Fort Collins, CO 80528
(970) 898-3066 (Phone)
(970) 898-2838 (Fax)
Bob_Bury@hp.com

 

 

 

August 1999

 



Table of Contents

Introduction

Intended Audience

System Management Challenges

System Management Goals and Metrics

HP Service Control: A Suite of System Management Products

Fault Management and Monitoring

Workload Management: HP Process Resource Manager

Centralized System Access and Administration

Centralized Multi-System Management with HP Service Control for HP-UX

Goals of Multi-System Management

Multi-System Management Paradigms

Service Control Multi-System Management Features in Support of Management Paradigms

Central mgmt station

Nodes

Node Grouping

Distributed Task Facility and Integrated Tools

Role based security

Tasks and Logging

Integrated Multi-System Management Solutions

Multi-System Software Management

System Configuration Repository

Initial System Deployment and Recovery

EMS Monitor Deployment

Integration with Enterprise Frameworks

Summary


 

Introduction

Data Center IT managers are under increasing pressure to deliver IT services with high availability, low cost, and excellent performance and resource utilization.  As the capacity and scale of IT operations has grown, so has the complexity of managing the IT environment.  System administrators are today using various approaches to provide consistency and control over their IT resources and operations.  A systems management paradigm is needed that offers a systematic and controllable approach to balance three objectives: improving systems availability, facilitating systems growth, and reducing costs.

This paper will outline some of the system management challenges facing IT managers and metrics that are important in the data center.  An overview of HP’s system management suite of products will be given.  HP’s multi-system management tools for consistently and effectively managing groups of HP-UX systems will be described.

Intended Audience

This paper is aimed at system administrators and IT managers responsible for data center environments.

 

System Management Challenges

Systems administrators and data center personnel are faced with a number of system management challenges, among them:.

·      Increasing complexity of the IT infrastructure

·     Proliferation of underutilized servers, negatively impacting return on investment (ROI)

·      Escalating costs in managing the IT infrastructure (measured as the average number of systems administrators to servers)

·      Lack of controls to ensure quality of service (performance, response time, and availability)

·      User error and communication breakdowns that lead to system problems

·      Slow application deployment, which impedes competitiveness

 

System Management Goals and Metrics

Systems management goals can be summarized as improving performance, increasing availability, and reducing cost.

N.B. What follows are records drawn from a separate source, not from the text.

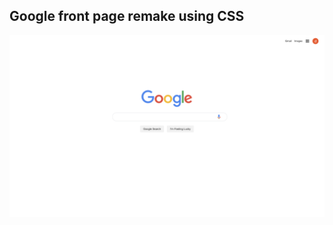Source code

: 

## Google front page remake using CSS

<img width="964" alt="jarray reverse exampl" src="./src/firstDraft.png">

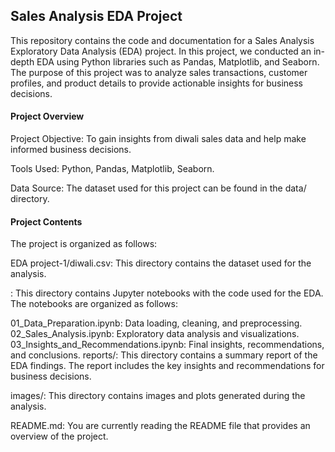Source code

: ## Sales Analysis EDA Project
This repository contains the code and documentation for a Sales Analysis Exploratory Data Analysis (EDA) project. In this project, we conducted an in-depth EDA using Python libraries such as Pandas, Matplotlib, and Seaborn. The purpose of this project was to analyze sales transactions, customer profiles, and product details to provide actionable insights for business decisions.

#### Project Overview
Project Objective: To gain insights from diwali sales data and help make informed business decisions.

Tools Used: Python, Pandas, Matplotlib, Seaborn.

Data Source: The dataset used for this project can be found in the data/ directory.



#### Project Contents
The project is organized as follows:

EDA project-1/diwali.csv: This directory contains the dataset used for the analysis.

: This directory contains Jupyter notebooks with the code used for the EDA. The notebooks are organized as follows:

01_Data_Preparation.ipynb: Data loading, cleaning, and preprocessing.
02_Sales_Analysis.ipynb: Exploratory data analysis and visualizations.
03_Insights_and_Recommendations.ipynb: Final insights, recommendations, and conclusions.
reports/: This directory contains a summary report of the EDA findings. The report includes the key insights and recommendations for business decisions.

images/: This directory contains images and plots generated during the analysis.

README.md: You are currently reading the README file that provides an overview of the project.
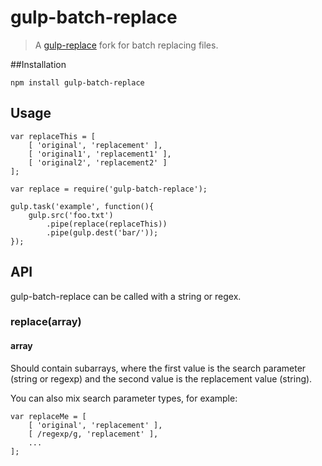 # gulp-batch-replace
> A [gulp-replace](https://github.com/lazd/gulp-replace) fork for batch replacing files.


##Installation

	npm install gulp-batch-replace

## Usage

	var replaceThis = [
		[ 'original', 'replacement' ],
		[ 'original1', 'replacement1' ],
		[ 'original2', 'replacement2' ]
	];
	
	var replace = require('gulp-batch-replace');
	
	gulp.task('example', function(){
		gulp.src('foo.txt')
			.pipe(replace(replaceThis))
			.pipe(gulp.dest('bar/'));
	});


## API

gulp-batch-replace can be called with a string or regex.

### replace(array)

#### array

Should contain subarrays, where the first value is the search parameter (string or regexp) and the second value is the replacement value (string).

You can also mix search parameter types, for example:

	var replaceMe = [
		[ 'original', 'replacement' ],
		[ /regexp/g, 'replacement' ],
		...
	];
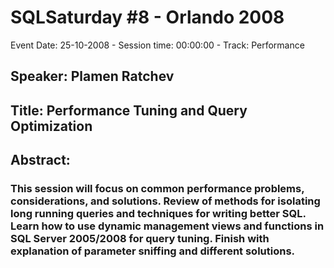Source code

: # SQLSaturday #8 - Orlando 2008
Event Date: 25-10-2008 - Session time: 00:00:00 - Track: Performance
## Speaker: Plamen Ratchev
## Title: Performance Tuning and Query Optimization
## Abstract:
### This session will focus on common performance problems, considerations, and solutions. Review of methods for isolating long running queries and techniques for writing better SQL. Learn how to use dynamic management views and functions in SQL Server 2005/2008 for query tuning. Finish with explanation of parameter sniffing and different solutions.
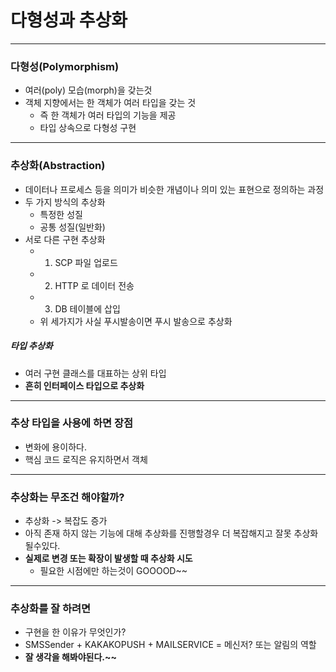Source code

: # 다형성과 추상화
---
### 다형성(Polymorphism)
* 여러(poly) 모습(morph)을 갖는것
* 객체 지향에서는 한 객체가 여러 타입을 갖는 것
  * 즉 한 객체가 여러 타입의 기능을 제공
  * 타입 상속으로 다형성 구현
  
---  
### 추상화(Abstraction)
* 데이터나 프로세스 등을 의미가 비슷한 개념이나 의미 있는 표현으로 정의하는 과정
* 두 가지 방식의 추상화
  * 특정한 성질
  * 공통 성질(일반화)
* 서로 다른 구현 추상화
  * 1. SCP 파일 업로드
  * 2. HTTP 로 데이터 전송
  * 3. DB 테이블에 삽입
  * 위 세가지가 사실 푸시발송이면 푸시 발송으로 추상화
##### 타입 추상화
* 여러 구현 클래스를 대표하는 상위 타입
* **흔히 인터페이스 타입으로 추상화**

---
### 추상 타입을 사용에 하면 장점
* 변화에 용이하다.
* 핵심 코드 로직은 유지하면서 객체
---
### 추상화는 무조건 해야할까?
* 추상화 -> 복잡도 증가
* 아직 존재 하지 않는 기능에 대해 추상화를 진행할경우 더 복잡해지고 잘못 추상화 될수있다.
* **실제로 변경 또는 확장이 발생할 때 추상화 시도**
  * 필요한 시점에만 하는것이 GOOOOD~~

---
### 추상화를 잘 하려면
* 구현을 한 이유가 무엇인가?
* SMSSender + KAKAKOPUSH + MAILSERVICE = 메신저? 또는 알림의 역할
* **잘 생각을 해봐야된다.~~**

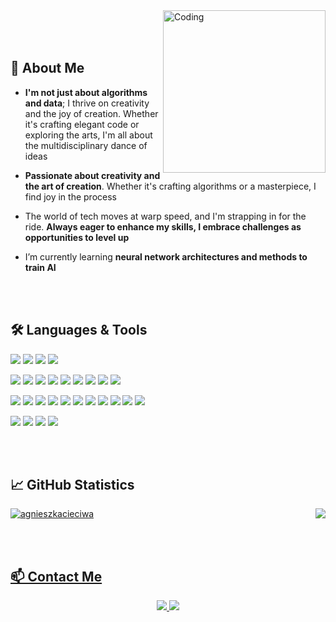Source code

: <img src="https://i.pinimg.com/originals/19/68/b5/1968b5e25ad7e35e22c6d76fbac31faa.gif" alt="Coding" align="right" width="260">

</br>
</br>
</br>


## 💬 About Me

- **I'm not just about algorithms and data**; I thrive on creativity and the joy of creation. Whether it's crafting elegant code or exploring the arts, I'm all about the multidisciplinary dance of ideas

- **Passionate about creativity and the art of creation**. Whether it's crafting algorithms or a masterpiece, I find joy in the process

- The world of tech moves at warp speed, and I'm strapping in for the ride. **Always eager to enhance my skills, I embrace challenges as opportunities to level up**

- I’m currently learning **neural network architectures and methods to train AI**

</br>
</br>

## 🛠️ Languages & Tools

![](https://img.shields.io/badge/Python-informational?style=flat&logo=python&logoColor=white&color=6f42c1)
![](https://img.shields.io/badge/R-informational?style=flat&logo=r&logoColor=white&color=6f42c1)
![](https://img.shields.io/badge/MySQL-informational?style=flat&logo=mysql&logoColor=white&color=6f42c1)
![](https://img.shields.io/badge/SQLite-informational?style=flat&logo=sqlite&logoColor=white&color=6f42c1)

![](https://img.shields.io/badge/Git-informational?style=flat&logo=git&logoColor=white&color=6f42c1)
![](https://img.shields.io/badge/GitHub-informational?style=flat&logo=github&logoColor=white&color=6f42c1)
![](https://img.shields.io/badge/Azure-informational?style=flat&logo=microsoft-azure&logoColor=white&color=6f42c1)
![](https://img.shields.io/badge/AWS-informational?style=flat&logo=amazon-aws&logoColor=white&color=6f42c1)
![](https://img.shields.io/badge/FastAPI-informational?style=flat&logo=fastapi&logoColor=white&color=6f42c1)
![](https://img.shields.io/badge/Jenkins-informational?style=flat&logo=jenkins&logoColor=white&color=6f42c1)
![](https://img.shields.io/badge/GitLab_CI-informational?style=flat&logo=gitlab&logoColor=white&color=6f42c1)
![](https://img.shields.io/badge/GNU_Bash-informational?style=flat&logo=gnu-bash&logoColor=white&color=6f42c1)
![](https://img.shields.io/badge/Docker-informational?style=flat&logo=docker&logoColor=white&color=6f42c1)

![](https://img.shields.io/badge/NumPy-informational?style=flat&logo=numpy&logoColor=white&color=6f42c1)
![](https://img.shields.io/badge/Pandas-informational?style=flat&logo=pandas&logoColor=white&color=6f42c1)
![](https://img.shields.io/badge/Matplotlib-informational?style=flat&logo=matplotlib&logoColor=white&color=6f42c1)
![](https://img.shields.io/badge/Seaborn-informational?style=flat&logo=seaborn&logoColor=white&color=6f42c1)
![](https://img.shields.io/badge/Scikit_Learn-informational?style=flat&logo=scikit-learn&logoColor=white&color=6f42c1)
![](https://img.shields.io/badge/TensorFlow-informational?style=flat&logo=tensorflow&logoColor=white&color=6f42c1)
![](https://img.shields.io/badge/PyTorch-informational?style=flat&logo=pytorch&logoColor=white&color=6f42c1)
![](https://img.shields.io/badge/Keras-informational?style=flat&logo=keras&logoColor=white&color=6f42c1)
![](https://img.shields.io/badge/Plotly-informational?style=flat&logo=plotly&logoColor=white&color=6f42c1)
![](https://img.shields.io/badge/Dask-informational?style=flat&logo=dask&logoColor=white&color=6f42c1)
![](https://img.shields.io/badge/Unitest-informational?style=flat&logo=dask&logoColor=white&color=6f42c1)

![](https://img.shields.io/badge/Jupyter-informational?style=flat&logo=jupyter&logoColor=white&color=6f42c1)
![](https://img.shields.io/badge/PyCharm-informational?style=flat&logo=pycharm&logoColor=white&color=6f42c1)
![](https://img.shields.io/badge/DataSpell-informational?style=flat&logo=dataspell&logoColor=white&color=6f42c1)
![](https://img.shields.io/badge/RStudio-informational?style=flat&logo=rstudio&logoColor=white&color=6f42c1)

</br>
</br>

## 📈 GitHub Statistics 

<a href="https://github.com/agnieszkacieciwa/agnieszkacieciwa">
  <img align="right" src="https://github-readme-stats.vercel.app/api/top-langs/?username=agnieszkacieciwa&hide=java,html,tex&title_color=ffffff&text_color=c9cacc&icon_color=2bbc8a&bg_color=1d1f21&langs_count=3" />

<p><img align="center" src="https://github-readme-streak-stats.herokuapp.com/?user=agnieszkacieciwa&theme=dark" alt="agnieszkacieciwa" /></p>

</br>
</br>

## 📫 Contact Me

<p align="center">
  <a href="mailto:agnieszka.cieciwa@gmail.com" target="_blank">
    <img src="https://img.shields.io/badge/Email%20-%231DA1F2.svg?&style=for-the-badge&logo=Gmail&logoColor=white"/>
   </a>
   </a> 
  <a href="https://www.linkedin.com/in/aga-ci%C4%99ciwa-2730401b7/" target="_blank">
    <img src="https://img.shields.io/badge/LinkedIn%20-%237289DA.svg?&style=for-the-badge&logo=LinkedIn&logoColor=white"/>
  </a>
</p>




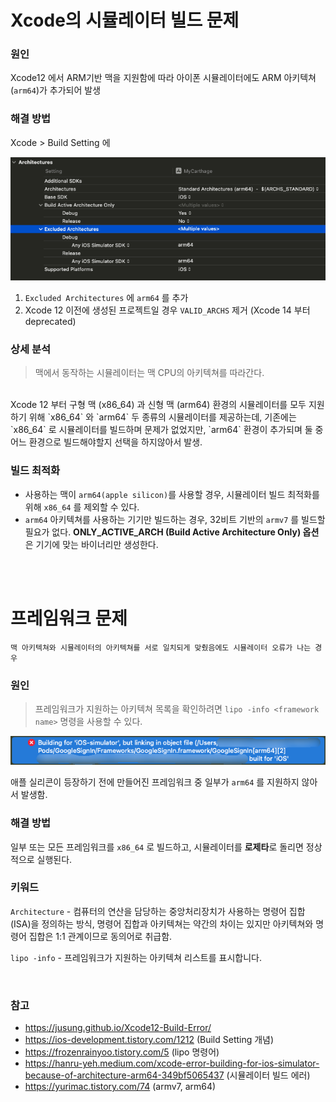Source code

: # Xcode의 시뮬레이터 빌드 문제

### 원인
Xcode12 에서 ARM기반 맥을 지원함에 따라 아이폰 시뮬레이터에도 ARM 아키텍쳐(`arm64`)가 추가되어 발생

### 해결 방법
Xcode > Build Setting 에

![Xcode 아키텍쳐 설정](../Resource/Image/IOS/IOS_XcodeSettings1.png)

1. `Excluded Architectures` 에 `arm64` 를 추가
2. Xcode 12 이전에 생성된 프로젝트일 경우 `VALID_ARCHS` 제거 (Xcode 14 부터 deprecated)


### 상세 분석
> 맥에서 동작하는 시뮬레이터는 맥 CPU의 아키텍쳐를 따라간다.

</br>
Xcode 12 부터 구형 맥 (x86_64) 과 신형 맥 (arm64) 환경의 시뮬레이터를 모두 지원하기 위해 `x86_64` 와 `arm64` 두 종류의 시뮬레이터를 제공하는데,
기존에는 `x86_64` 로 시뮬레이터를 빌드하며 문제가 없었지만, `arm64` 환경이 추가되며 둘 중 어느 환경으로 빌드해야할지 선택을 하지않아서 발생.

</br>


### 빌드 최적화
- 사용하는 맥이 `arm64(apple silicon)`를 사용할 경우, 시뮬레이터 빌드 최적화를 위해 `x86_64` 를 제외할 수 있다.
- `arm64` 아키텍쳐를 사용하는 기기만 빌드하는 경우, 32비트 기반의 `armv7` 를 빌드할 필요가 없다. **ONLY_ACTIVE_ARCH (Build Active Architecture Only) 옵션**은 기기에 맞는 바이너리만 생성한다.

<br>
<br>

# 프레임워크 문제
`맥 아키텍쳐와 시뮬레이터의 아키텍쳐를 서로 일치되게 맞췄음에도 시뮬레이터 오류가 나는 경우`
### 원인
> 프레임워크가 지원하는 아키텍쳐 목록을 확인하려면 `lipo -info <framework name>` 명령을 사용할 수 있다.

![Xcode Framework Build Error](../Resource/Image/IOS/IOS_XcodeBuildError1.png)

애플 실리콘이 등장하기 전에 만들어진 프레임워크 중 일부가 `arm64` 를 지원하지 않아서 발생함.

### 해결 방법
일부 또는 모든 프레임워크를 `x86_64` 로 빌드하고, 시뮬레이터를 **로제타**로 돌리면 정상적으로 실행된다.


### 키워드
`Architecture` - 컴퓨터의 연산을 담당하는 중앙처리장치가 사용하는 명령어 집합(ISA)을 정의하는 방식, 명령어 집합과 아키텍쳐는 약간의 차이는 있지만 아키텍쳐와 명령어 집합은 1:1 관계이므로 동의어로 취급함.

`lipo -info` - 프레임워크가 지원하는 아키텍쳐 리스트를 표시합니다.

<br>

### 참고
- https://jusung.github.io/Xcode12-Build-Error/
- https://ios-development.tistory.com/1212 (Build Setting 개념)
- https://frozenrainyoo.tistory.com/5 (lipo 명령어)
- https://hanru-yeh.medium.com/xcode-error-building-for-ios-simulator-because-of-architecture-arm64-349bf5065437 (시뮬레이터 빌드 에러)
- https://yurimac.tistory.com/74 (armv7, arm64)
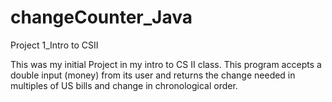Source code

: # changeCounter_Java
Project 1_Intro to CSII

This was my initial Project in my intro to CS II class. 
This program accepts a double input (money) from its 
user and returns the change needed in multiples of US bills
and change in chronological order.
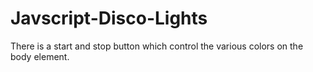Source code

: # Javscript-Disco-Lights
There is a start and stop button which control the various colors on the body element.
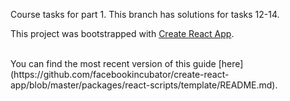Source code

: Course tasks for part 1. 
This branch has solutions for tasks 12-14.


This project was bootstrapped with [Create React App](https://github.com/facebookincubator/create-react-app).

<br>
You can find the most recent version of this guide [here](https://github.com/facebookincubator/create-react-app/blob/master/packages/react-scripts/template/README.md).
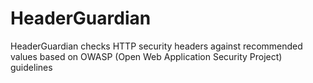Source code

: # HeaderGuardian
HeaderGuardian checks HTTP security headers against recommended values based on OWASP (Open Web Application Security Project) guidelines
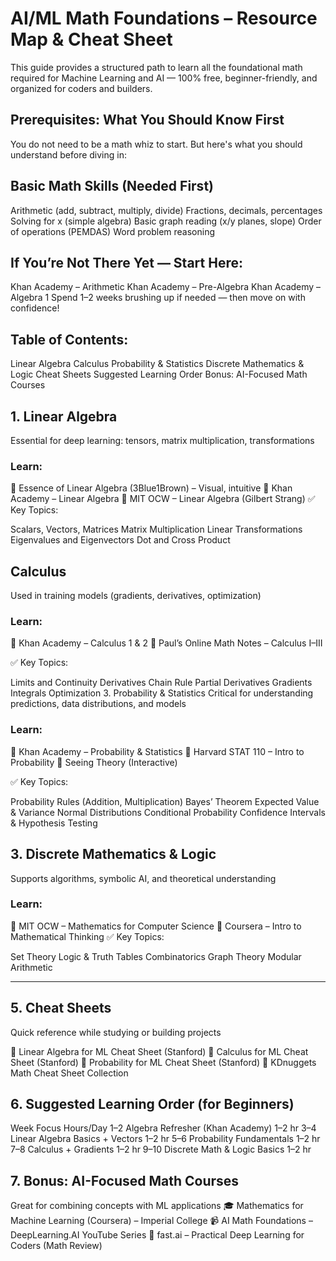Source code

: # AI/ML Math Foundations – Resource Map & Cheat Sheet

This guide provides a structured path to learn all the foundational math required for Machine Learning and AI — 100% free, beginner-friendly, and organized for coders and builders.

## Prerequisites: What You Should Know First
You do not need to be a math whiz to start. But here's what you should understand before diving in:

## Basic Math Skills (Needed First)

Arithmetic (add, subtract, multiply, divide)
Fractions, decimals, percentages
Solving for x (simple algebra)
Basic graph reading (x/y planes, slope)
Order of operations (PEMDAS)
Word problem reasoning

## If You’re Not There Yet — Start Here:

Khan Academy – Arithmetic
Khan Academy – Pre-Algebra
Khan Academy – Algebra 1
Spend 1–2 weeks brushing up if needed — then move on with confidence!

## Table of Contents:

Linear Algebra
Calculus
Probability & Statistics
Discrete Mathematics & Logic
Cheat Sheets
Suggested Learning Order
Bonus: AI-Focused Math Courses

## 1. Linear Algebra
Essential for deep learning: tensors, matrix multiplication, transformations

### Learn:

🔗 Essence of Linear Algebra (3Blue1Brown) – Visual, intuitive
🔗 Khan Academy – Linear Algebra
🔗 MIT OCW – Linear Algebra (Gilbert Strang)
✅ Key Topics:

Scalars, Vectors, Matrices
Matrix Multiplication
Linear Transformations
Eigenvalues and Eigenvectors
Dot and Cross Product

## Calculus
Used in training models (gradients, derivatives, optimization)

### Learn:

🔗 Khan Academy – Calculus 1 & 2
🔗 Paul’s Online Math Notes – Calculus I–III

✅ Key Topics:

Limits and Continuity
Derivatives
Chain Rule
Partial Derivatives
Gradients
Integrals
Optimization
3. Probability & Statistics
Critical for understanding predictions, data distributions, and models

### Learn:

🔗 Khan Academy – Probability & Statistics
🔗 Harvard STAT 110 – Intro to Probability
🔗 Seeing Theory (Interactive)

✅ Key Topics:

Probability Rules (Addition, Multiplication)
Bayes’ Theorem
Expected Value & Variance
Normal Distributions
Conditional Probability
Confidence Intervals & Hypothesis Testing

## 3. Discrete Mathematics & Logic
Supports algorithms, symbolic AI, and theoretical understanding

### Learn:

🔗 MIT OCW – Mathematics for Computer Science
🔗 Coursera – Intro to Mathematical Thinking
✅ Key Topics:

Set Theory
Logic & Truth Tables
Combinatorics
Graph Theory
Modular Arithmetic

---

## 5. Cheat Sheets


Quick reference while studying or building projects

📌 Linear Algebra for ML Cheat Sheet (Stanford)
📌 Calculus for ML Cheat Sheet (Stanford)
📌 Probability for ML Cheat Sheet (Stanford)
📌 KDnuggets Math Cheat Sheet Collection

## 6. Suggested Learning Order (for Beginners)
Week	Focus	Hours/Day
1–2	Algebra Refresher (Khan Academy)	1–2 hr
3–4	Linear Algebra Basics + Vectors	1–2 hr
5–6	Probability Fundamentals	1–2 hr
7–8	Calculus + Gradients	1–2 hr
9–10	Discrete Math & Logic Basics	1–2 hr

## 7. Bonus: AI-Focused Math Courses

Great for combining concepts with ML applications
🎓 Mathematics for Machine Learning (Coursera) – Imperial College
📹 AI Math Foundations – DeepLearning.AI YouTube Series
🧠 fast.ai – Practical Deep Learning for Coders (Math Review)

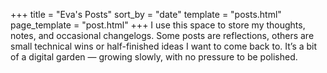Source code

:+++
title = "Eva's Posts"
sort_by = "date"
template = "posts.html"
page_template = "post.html"
+++
I use this space to store my thoughts, notes, and occasional changelogs. Some posts are reflections, others are small technical wins or half-finished ideas I want to come back to. It’s a bit of a digital garden — growing slowly, with no pressure to be polished.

These goals can be achieved by enhanced systems administration tools and capabilities, decreasing the number of personnel required to achieve and meet service level objectives, and improving the processes surrounding the operation of the mission-critical systems and applications.


 

HP Service Control: A Suite of System Management Products

 

HP’s systems management portfolio includes a powerful suite of tools called HP Service Control. HP ServiceControl provides a robust set of tools that includes HP Central Web Console, Central Management Station, and powerful systems management software that allows systems administrators to centrally configure, deploy, and manage multiple HP-UX systems. Included with HP ServiceControl 1.0 are tools that enhance productivity and application availability by providing automatic status monitoring and control of critical system components anywhere on the enterprise network. Other components of HP ServiceControl 1.0 manage key system resources that affect application availability, performance, and response-time.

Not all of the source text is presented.